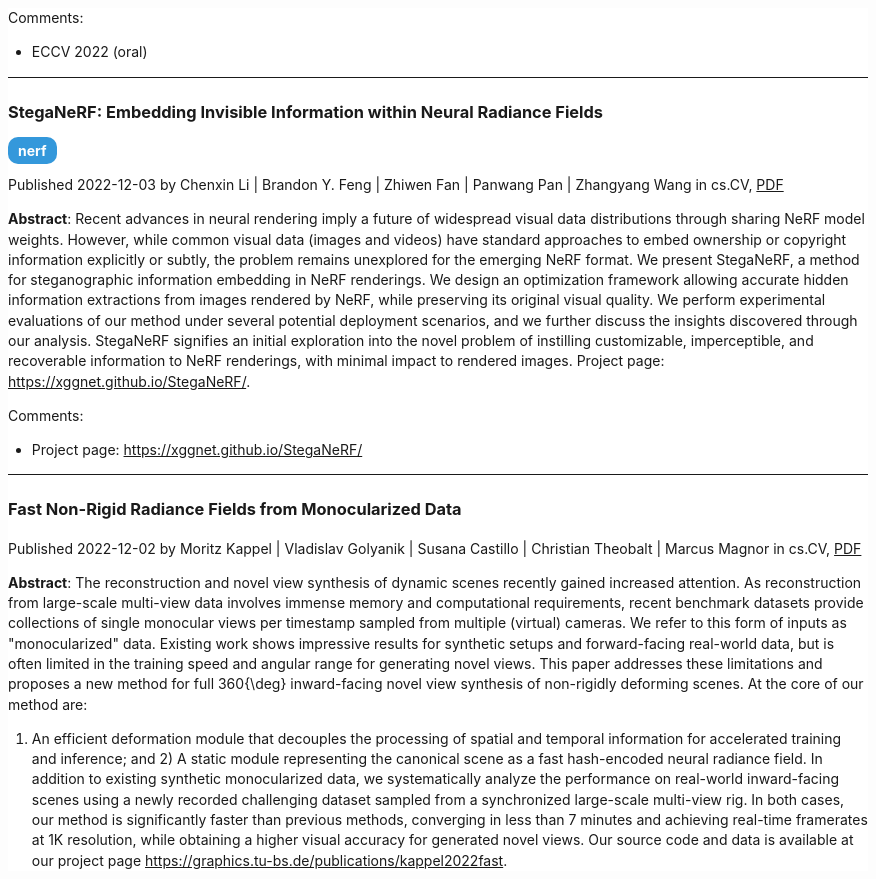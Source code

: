 Comments:
- ECCV 2022 (oral)

---

### StegaNeRF: Embedding Invisible Information within Neural Radiance Fields

<span for="heading" style="font-weight: bold; background-color: #3498db; color: white; padding: 5px 10px; border-radius: 10px; margin-right: 1em;">nerf</span>

Published 2022-12-03 by Chenxin Li | Brandon Y. Feng | Zhiwen Fan | Panwang Pan | Zhangyang Wang in cs.CV, [PDF](http://arxiv.org/pdf/2212.01602v1)

**Abstract**: Recent advances in neural rendering imply a future of widespread visual data
distributions through sharing NeRF model weights. However, while common visual
data (images and videos) have standard approaches to embed ownership or
copyright information explicitly or subtly, the problem remains unexplored for
the emerging NeRF format. We present StegaNeRF, a method for steganographic
information embedding in NeRF renderings. We design an optimization framework
allowing accurate hidden information extractions from images rendered by NeRF,
while preserving its original visual quality. We perform experimental
evaluations of our method under several potential deployment scenarios, and we
further discuss the insights discovered through our analysis. StegaNeRF
signifies an initial exploration into the novel problem of instilling
customizable, imperceptible, and recoverable information to NeRF renderings,
with minimal impact to rendered images. Project page:
https://xggnet.github.io/StegaNeRF/.

Comments:
- Project page: https://xggnet.github.io/StegaNeRF/

---

### Fast Non-Rigid Radiance Fields from Monocularized Data



Published 2022-12-02 by Moritz Kappel | Vladislav Golyanik | Susana Castillo | Christian Theobalt | Marcus Magnor in cs.CV, [PDF](http://arxiv.org/pdf/2212.01368v2)

**Abstract**: The reconstruction and novel view synthesis of dynamic scenes recently gained
increased attention. As reconstruction from large-scale multi-view data
involves immense memory and computational requirements, recent benchmark
datasets provide collections of single monocular views per timestamp sampled
from multiple (virtual) cameras. We refer to this form of inputs as
"monocularized" data. Existing work shows impressive results for synthetic
setups and forward-facing real-world data, but is often limited in the training
speed and angular range for generating novel views. This paper addresses these
limitations and proposes a new method for full 360{\deg} inward-facing novel
view synthesis of non-rigidly deforming scenes. At the core of our method are:
1) An efficient deformation module that decouples the processing of spatial and
temporal information for accelerated training and inference; and 2) A static
module representing the canonical scene as a fast hash-encoded neural radiance
field. In addition to existing synthetic monocularized data, we systematically
analyze the performance on real-world inward-facing scenes using a newly
recorded challenging dataset sampled from a synchronized large-scale multi-view
rig. In both cases, our method is significantly faster than previous methods,
converging in less than 7 minutes and achieving real-time framerates at 1K
resolution, while obtaining a higher visual accuracy for generated novel views.
Our source code and data is available at our project page
https://graphics.tu-bs.de/publications/kappel2022fast.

============

Output, from the data above, the lines from the line with "involves immense memory" to the line with "recorded challenging dataset" exactly as they stand, both ends included and nothing else.

involves immense memory and computational requirements, recent benchmark
datasets provide collections of single monocular views per timestamp sampled
from multiple (virtual) cameras. We refer to this form of inputs as
"monocularized" data. Existing work shows impressive results for synthetic
setups and forward-facing real-world data, but is often limited in the training
speed and angular range for generating novel views. This paper addresses these
limitations and proposes a new method for full 360{\deg} inward-facing novel
view synthesis of non-rigidly deforming scenes. At the core of our method are:
1) An efficient deformation module that decouples the processing of spatial and
temporal information for accelerated training and inference; and 2) A static
module representing the canonical scene as a fast hash-encoded neural radiance
field. In addition to existing synthetic monocularized data, we systematically
analyze the performance on real-world inward-facing scenes using a newly
recorded challenging dataset sampled from a synchronized large-scale multi-view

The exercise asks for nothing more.